Tag Archives: funding models

Social Finance and Human Capital

From the SEEM archive:

Addendum: February 2019

Below is an article from 2014 that argues for social investment in education. With the current crisis in university finances, the poor uptake of social investment tax relief (SITR) and so on, perhaps the new energy framed in this paper is still a highly pertinent reflection?


Dateline: 2014
Roger H. Moors and Justin Beresford have published a new paper on Social Finance and Human Capital: the case for social investment in higher education. The paper presents an interesting argument, namely, that higher education offers the opportunity for private investment and hence that human capital can be viably classed as an investible proposition.
Read the full paper here...
Read the full paper here…pdf

This is a new model of education. Making the process of investment in human capital a social finance initiative, which might offer tax incentives for pension fund investment, whilst reducing state spending on H.E. The model could offer real wage increases over time, enhancing the fiscal strength of generations in the future.

The abstract:

“The markets for both education and retirement planning are characterised by market failure and hence are dependent on state intervention. However, an ageing population and a commitment to make university the norm for most young people have led the state to withdraw wholesale funding.
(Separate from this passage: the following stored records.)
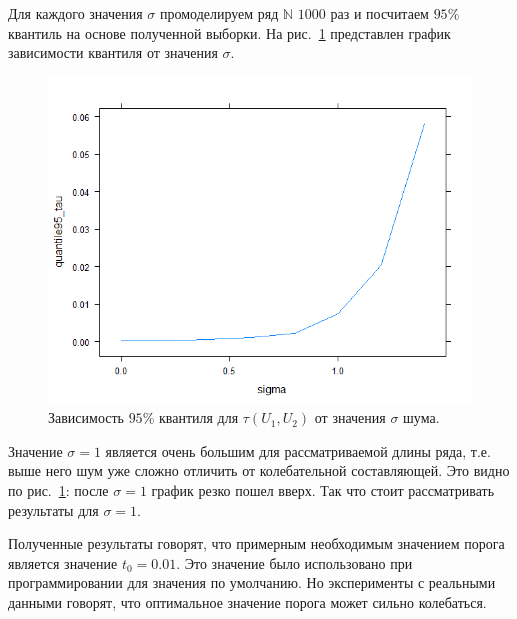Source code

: \documentclass[specialist,
               substylefile = spbu.rtx,
               subf,href,colorlinks=true, 12pt]{disser}
\begin{document}
Для каждого значения $\sigma$ промоделируем ряд $\mathbb{N}$ $1000$ раз и посчитаем $95\%$ квантиль на основе полученной выборки. На рис.~\ref{fig:q95_tau1} представлен график зависимости квантиля от значения $\sigma$.
\begin{figure}[!hhh]
	\begin{center}
	\includegraphics[width = 4.5in]{q95_tau1}
	\end{center}
	\caption{Зависимость $95\%$ квантиля для $\tau(U_1, U_2)$ от значения $\sigma$ шума.}
	\label{fig:q95_tau1}
\end{figure}

Значение $\sigma = 1$ является очень большим для рассматриваемой длины ряда, т.е. выше него шум уже сложно отличить от колебательной составляющей. Это видно по рис.~\ref{fig:q95_tau1}: после $\sigma=1$ график резко пошел вверх. Так что стоит рассматривать результаты для $\sigma=1$.

Полученные результаты говорят, что примерным необходимым значением порога является значение $t_0 = 0.01$.
Это значение было использовано при программировании для значения по умолчанию. Но эксперименты с реальными данными говорят, что оптимальное значение порога может сильно колебаться.
\end{document}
This paper discusses the potential for social capital to be used as a funding mechanism for university tuition. A solution is outlined in which investor’s pension contributions are used to fund university tuition. Graduates pay a higher marginal rate of tax over their working lives and contributions are drawn down by retirees from these repayments. Wage growth over time, motived by induced investment in human capital, means that each successive generation is able to recoup more than it put in.

The external benefits outlined allow the facilitating institution to be classified as a social enterprise and hence investment is motived by tax incentives as well as the promise of high private returns”.

The argument:

This is a timely paper. With some £9 billion spent on higher education in England, student debt and the future shape of university finances all currently in debate. It has been mooted that universities might, for instance, buy the student loan debt of their own students. Much criticism has been engendered, however, as some suggest this will lead the institutions to only take on low risk students from wealthy backgrounds. Further promoting social divide and a non-inclusive higher education process, as they reap the later financial benefits of students taking up highly paid careers as their lives unfold.

The Moors/Beresford thesis holds that benefits can be accrued from the creation of a ‘savings pension pot’, which could be used to fund university tuition fees. The model for a fully funded scheme sees investor savings used to invest in university tuition fees, rather than being invested in financial market instruments.

The graduating student will repay their tuition fees by accepting a higher rate of marginal income tax over a fixed number of years. The Moors/Beresford multiplier would kick in if the ‘…rate of growth of participating students earnings continuously outgrows interest rates’, leading to a continuously rising scale of skill and economic productivity to foster more growth for future generations.

Read the paper, join the debate, support a new model of education for future generations.

About the authors of this proposition:

Roger Moors was CEO at SEEM (Supporting Social Business) based in Nottingham. Researching the development of new models and applications for ‘social finance’ across a range of social and environmental issues.

Justin Beresford is an economic adviser at the Malagasy Ministry of Finance Department for Budget Programming and Coordination. He was an assistant economist at the UK Ministry of Justice (Analytical Services Directorate).